** MATERIAL FOR THE TASK **
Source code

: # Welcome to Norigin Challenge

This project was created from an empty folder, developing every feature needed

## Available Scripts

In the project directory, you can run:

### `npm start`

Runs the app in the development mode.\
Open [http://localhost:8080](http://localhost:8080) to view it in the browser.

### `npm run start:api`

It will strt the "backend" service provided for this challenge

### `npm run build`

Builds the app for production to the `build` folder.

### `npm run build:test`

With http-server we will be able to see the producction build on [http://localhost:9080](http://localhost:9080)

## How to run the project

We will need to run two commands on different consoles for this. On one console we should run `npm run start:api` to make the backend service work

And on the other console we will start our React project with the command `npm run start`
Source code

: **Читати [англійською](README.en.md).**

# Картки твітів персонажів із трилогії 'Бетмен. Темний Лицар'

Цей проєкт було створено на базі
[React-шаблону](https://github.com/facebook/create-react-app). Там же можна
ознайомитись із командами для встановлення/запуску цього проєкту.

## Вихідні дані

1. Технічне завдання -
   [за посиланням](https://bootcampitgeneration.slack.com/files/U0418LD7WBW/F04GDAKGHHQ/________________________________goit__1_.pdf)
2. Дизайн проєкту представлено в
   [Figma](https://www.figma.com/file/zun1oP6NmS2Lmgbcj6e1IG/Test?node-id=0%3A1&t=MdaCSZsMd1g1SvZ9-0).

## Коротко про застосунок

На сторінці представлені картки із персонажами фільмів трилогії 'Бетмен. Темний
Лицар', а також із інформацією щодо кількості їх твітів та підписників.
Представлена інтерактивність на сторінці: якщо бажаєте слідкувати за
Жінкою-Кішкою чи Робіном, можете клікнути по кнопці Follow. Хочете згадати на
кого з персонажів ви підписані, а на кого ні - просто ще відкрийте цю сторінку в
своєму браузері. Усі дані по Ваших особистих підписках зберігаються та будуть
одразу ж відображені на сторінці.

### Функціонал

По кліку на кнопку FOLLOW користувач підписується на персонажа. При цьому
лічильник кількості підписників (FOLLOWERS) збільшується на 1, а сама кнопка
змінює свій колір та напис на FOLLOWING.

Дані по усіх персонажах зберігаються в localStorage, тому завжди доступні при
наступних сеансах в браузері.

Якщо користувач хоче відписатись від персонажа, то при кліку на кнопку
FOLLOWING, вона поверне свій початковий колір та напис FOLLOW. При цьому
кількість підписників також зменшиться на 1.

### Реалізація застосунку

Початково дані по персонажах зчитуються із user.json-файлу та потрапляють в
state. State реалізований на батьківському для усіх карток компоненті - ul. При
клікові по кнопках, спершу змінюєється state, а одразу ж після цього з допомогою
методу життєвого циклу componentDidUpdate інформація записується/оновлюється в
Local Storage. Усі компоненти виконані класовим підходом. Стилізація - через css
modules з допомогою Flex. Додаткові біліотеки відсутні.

** WHAT THE TASK REQUIRES **
Restate the records above verbatim up to and including the line containing "кого з персонажів".

** RESULT FOR THIS TASK **
Source code

: # Welcome to Norigin Challenge

This project was created from an empty folder, developing every feature needed

## Available Scripts

In the project directory, you can run:

### `npm start`

Runs the app in the development mode.\
Open [http://localhost:8080](http://localhost:8080) to view it in the browser.

### `npm run start:api`

It will strt the "backend" service provided for this challenge

### `npm run build`

Builds the app for production to the `build` folder.

### `npm run build:test`

With http-server we will be able to see the producction build on [http://localhost:9080](http://localhost:9080)

## How to run the project

We will need to run two commands on different consoles for this. On one console we should run `npm run start:api` to make the backend service work

And on the other console we will start our React project with the command `npm run start`
Source code

: **Читати [англійською](README.en.md).**

# Картки твітів персонажів із трилогії 'Бетмен. Темний Лицар'

Цей проєкт було створено на базі
[React-шаблону](https://github.com/facebook/create-react-app). Там же можна
ознайомитись із командами для встановлення/запуску цього проєкту.

## Вихідні дані

1. Технічне завдання -
   [за посиланням](https://bootcampitgeneration.slack.com/files/U0418LD7WBW/F04GDAKGHHQ/________________________________goit__1_.pdf)
2. Дизайн проєкту представлено в
   [Figma](https://www.figma.com/file/zun1oP6NmS2Lmgbcj6e1IG/Test?node-id=0%3A1&t=MdaCSZsMd1g1SvZ9-0).

## Коротко про застосунок

На сторінці представлені картки із персонажами фільмів трилогії 'Бетмен. Темний
Лицар', а також із інформацією щодо кількості їх твітів та підписників.
Представлена інтерактивність на сторінці: якщо бажаєте слідкувати за
Жінкою-Кішкою чи Робіном, можете клікнути по кнопці Follow. Хочете згадати на
кого з персонажів ви підписані, а на кого ні - просто ще відкрийте цю сторінку в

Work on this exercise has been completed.